Due to fact that Android does not allow direct communication between activities/broadcast receivers/services, which I would refer, as Model Access Limitation (MAL), causes most development teams, to develop their application, based mainly on the Singleton pattern. There is no discussion as for how to declare these Singletons or if one declaration way is better then another, I just think this design pattern is used widely, in the most ignorant way possible and I'll elaborate.
What is a Singleton?
- Some developer say that a Singleton is a class type, that would have a single instance of that class type existing in the entire JVM. (This is somewhat reasonable)
To achieve this developers have too many ways and theories on how to instantiate a Singleton: Enum, LazyLoader, double sync, and other.
- Some developer ask it to be impenetrable, that anything anyone would do, would not, by any chance create two instances of the same Singleton type.
- In the case of Android, developers (without saying it out laud) turn to the Singleton to overcome the Android MAL, because a Singleton provides access to data from everywhere in the code (NOT necessarily a good thing!) , and gives the impression that it is encapsulated. (It is!)
Let me picture it for you:
If someone would like to abuse the Singleton he can, and the fact that something can be accessed from everywhere in the code, together with Android MAL, can turn into something really really ugly, and believe me I've seen more then one, very UGLY "Singleton"s!
Which now brings us to the actual fact, it is not that we would want to have a single instance in the JVM, but more of a:
"Single instance that would be shared and used by other objects and threads in the JVM"
After assimilating this(hopefully you have), and taking the previous facts about Singletons into consideration, I've concluded:
(mean while it is my own conclusion which serves me so very well for the past years)
"ONLY Real* Singletons will be used as Singletons in an Android projects!!"

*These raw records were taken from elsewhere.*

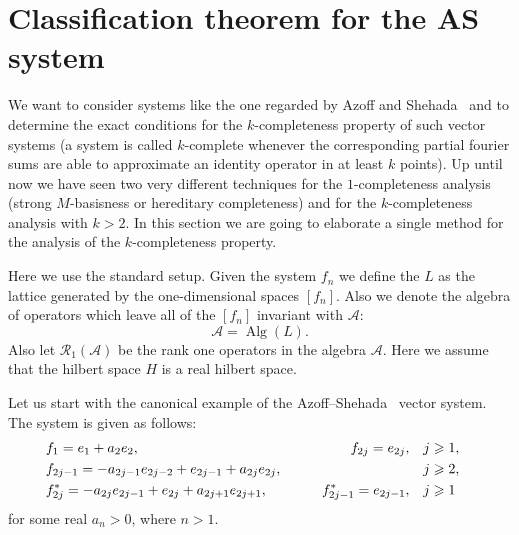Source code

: \documentclass[12pt]{article}
\renewcommand{\cal}[1]{\mathcal{#1}}
\renewcommand{\geq}{\geqslant}
\theoremstyle{definition}
\numberwithin{remark}{section}
\numberwithin{theorem}{section}
\numberwithin{prop}{section}
\numberwithin{equation}{section}
\numberwithin{lemma}{section}
\numberwithin{prop_under_lemma}{lemma}
\begin{document}

  \section*{Classification theorem for the AS system}
    We want to consider systems like the one regarded by Azoff and Shehada~\cite{azoff} and to determine the exact conditions for the $k$-completeness property
    of such vector systems (a system is called $k$-complete whenever the corresponding partial fourier sums are able to approximate an identity operator in at least $k$ points). Up until now we have seen two very different techniques for the 
    $1$-completeness analysis (strong $M$-basisness or hereditary completeness) and for the $k$-completeness analysis with $k>2$. In this section we are going to elaborate a single method for the analysis of the $k$-completeness property.
    
    Here we use the standard setup. Given the system $f_n$ we define the $L$ as the lattice generated by the one-dimensional spaces $[f_n]$. Also we denote
    the algebra of operators which leave all of the $[f_n]$ invariant with $\cal{A}$:
    $$\cal{A} = \operatorname{Alg}(L).$$
    Also let $\cal{R}_1(\cal{A})$ be the rank one operators in the algebra $\cal{A}$.
    Here we assume that the hilbert space $H$ is a real hilbert space.
    
    Let us start with the canonical example of the Azoff--Shehada~\cite{azoff} vector system. The system is given as follows:
    \begin{equation}
        \label{as-system}
        \begin{aligned}
          &f_1 = e_1 + a_2 e_2, \qquad &f_{2j}=e_{2j}, \quad&j \geq 1,&\\
          &f_{2j-1}=-a_{2j-1}e_{2j-2} + e_{2j-1} + a_{2j}e_{2j}, \qquad &\makebox[5em]{} \quad&j \geq 2,&\\
          &f^*_{2j}=-a_{2j}e_{2j-1}+e_{2j}+a_{2j+1}e_{2j+1}, \qquad &f^*_{2j-1}=e_{2j-1}, \quad&j \geq 1&
        \end{aligned}
    \end{equation}
    for some real $a_n > 0$, where $n > 1$.
    
\end{document}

I say Real, because there are developers, that don't understand when something is really a Singleton, and when another pattern is available and even preferable, they turn to the quickest, dirtiest, most comfortable way they find first, to overcome a Android MAL, and what can you do, Singleton just pops first to mind.
I've developed an entire framework 'Cyborg', based on this, it is not that I don't use Singletons, I have very few REAL Singletons, but I have many Single(Instance)ton, which are managed by a single-instance manager, that can only be instantiated once as well. (unless of course you would like to abuse it)
Once I've develop the infrastructure to manage Single-Instances, I've learned and adopted a very nice rule while developing, and using 3rd party libraries:
Don't abuse it... Use it!
To conclude, I think the Singleton pattern is an amazing one, but you don't eat with a shovel, nor dig with a spoon...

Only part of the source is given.